狭霧が第七駆逐隊のやり取りをハラハラして見守っているが、いつものことなので他の綾波型姉妹はスルーだ。

 

 

強制的にメイド服に着替えさせられた曙が、提督のところにカワハギの薄造りと日本酒を持ってくる。

 

「あ……あの、高い竿買ってもらったのに……あんまり釣れなくてゴメン」

「また次回がんばればいいよ」

 

殊勝に頭を下げる曙に、提督が微笑む。

正直、曙のようにせっかちな子に敏感すぎる竿を与えても、最初は苦労するだろうと思っていた。

試行錯誤しながら、新しい竿の感触に慣れてもらうしかない。

 

というわけで、曙にお酌してもらってカワハギの薄造りをいただく。

 

緑磁の丸皿に美しく盛られた、半透明の薄造り。

紫蘇の葉に、スダチとカワハギの茹でた肝も添えられている。

 

カワハギは何といっても肝が美味い。

熱燗をチビチビやりつつ、上品な甘味のあるコリコリの身をこっくりした肝醤油でいただく。

 

「ああっ、いいもの食べてますねぇ……提督?」

「ポーラも、それちょっと味見してみたいです~」

 

すぐに明石とポーラが寄ってきた。

 

「あらっ、それカワハギ? カワハギの肝って美味しいのよね~」

「貴様、水臭いぞ。

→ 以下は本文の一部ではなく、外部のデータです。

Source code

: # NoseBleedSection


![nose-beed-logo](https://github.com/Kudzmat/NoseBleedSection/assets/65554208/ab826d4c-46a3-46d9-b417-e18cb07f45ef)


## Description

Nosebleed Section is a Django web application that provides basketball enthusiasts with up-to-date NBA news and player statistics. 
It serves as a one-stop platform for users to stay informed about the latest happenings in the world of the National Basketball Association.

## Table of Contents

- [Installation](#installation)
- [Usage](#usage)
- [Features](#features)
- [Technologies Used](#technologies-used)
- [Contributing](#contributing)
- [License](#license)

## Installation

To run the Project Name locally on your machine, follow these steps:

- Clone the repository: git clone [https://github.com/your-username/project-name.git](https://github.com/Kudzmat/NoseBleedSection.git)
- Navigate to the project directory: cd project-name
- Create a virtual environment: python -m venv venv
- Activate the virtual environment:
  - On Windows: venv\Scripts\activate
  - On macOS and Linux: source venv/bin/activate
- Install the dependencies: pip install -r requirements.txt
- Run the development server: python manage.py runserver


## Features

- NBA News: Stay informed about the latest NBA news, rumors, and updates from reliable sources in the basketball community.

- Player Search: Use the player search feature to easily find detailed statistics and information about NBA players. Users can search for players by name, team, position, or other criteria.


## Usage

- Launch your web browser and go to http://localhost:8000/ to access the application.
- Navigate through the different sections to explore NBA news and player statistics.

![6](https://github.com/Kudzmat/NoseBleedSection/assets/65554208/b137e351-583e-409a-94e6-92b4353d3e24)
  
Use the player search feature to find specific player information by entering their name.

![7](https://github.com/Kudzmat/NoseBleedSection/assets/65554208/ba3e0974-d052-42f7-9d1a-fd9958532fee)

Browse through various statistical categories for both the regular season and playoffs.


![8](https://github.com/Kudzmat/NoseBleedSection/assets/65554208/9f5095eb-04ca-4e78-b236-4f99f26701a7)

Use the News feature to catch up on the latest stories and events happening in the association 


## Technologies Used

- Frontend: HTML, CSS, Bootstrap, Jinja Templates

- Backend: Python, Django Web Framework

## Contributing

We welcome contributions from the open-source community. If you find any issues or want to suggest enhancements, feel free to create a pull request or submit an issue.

そういう珍味を食べるなら、なぜ誘ってくれん?」

 

陸奥に那智……。

運悪くというか必然というか、今日の業務を終えた艦娘たちが休憩室にやって来ては、カワハギと酒を見つけて騒ぎ始め、それぞれ勝手に酒を開け始める。

 

こうなっては仕方ない。

すぐに食堂の間宮に連絡して、今晩の夕食は大広間での宴会に変更してもらう。

 

「もう、そういうことは早く連絡してくださいね」

 

文句を言いつつも、もともとのメニューだった鮭とイクラの親子丼の他に、カツオのタタキや里芋の煮っ転がしなど、手早くつまみを用意して大広間に運んでくれる間宮。

 

鳳翔さんの方も、第七駆逐隊と作った旨味濃厚なチクワを焼きながら、カワハギの骨でダシをとって肝を溶き込んだチリ鍋などを用意してくれる。

 

「艦隊のアイドル那珂ちゃん、この前干した金目鯛を提供しちゃいま~す♪」

「朝採ってきた白菜、お塩とバターと鍋で火にかけるだけで煮物になりますよ」

 

続々と集まるつまみたち。

 

「ご主人様、あんまり調子に乗ってるとぶっ飛ばしますよ? ボノのライフはもうゼロですから、続きは戦艦や空母のお姉さんたちにしてください」

 

いつの間にか酔いが回り、曙のメイド服のスカートに手を突っ込んで堂々とセクハラしていた提督も、漣に警告されて大広間へと誘導される。

グッタリしている曙は、潮と朧が肩を貸して連れて行く。

 

特別な日ではないけれど、何となく宴会が始まる今日も平和な鎮守府です。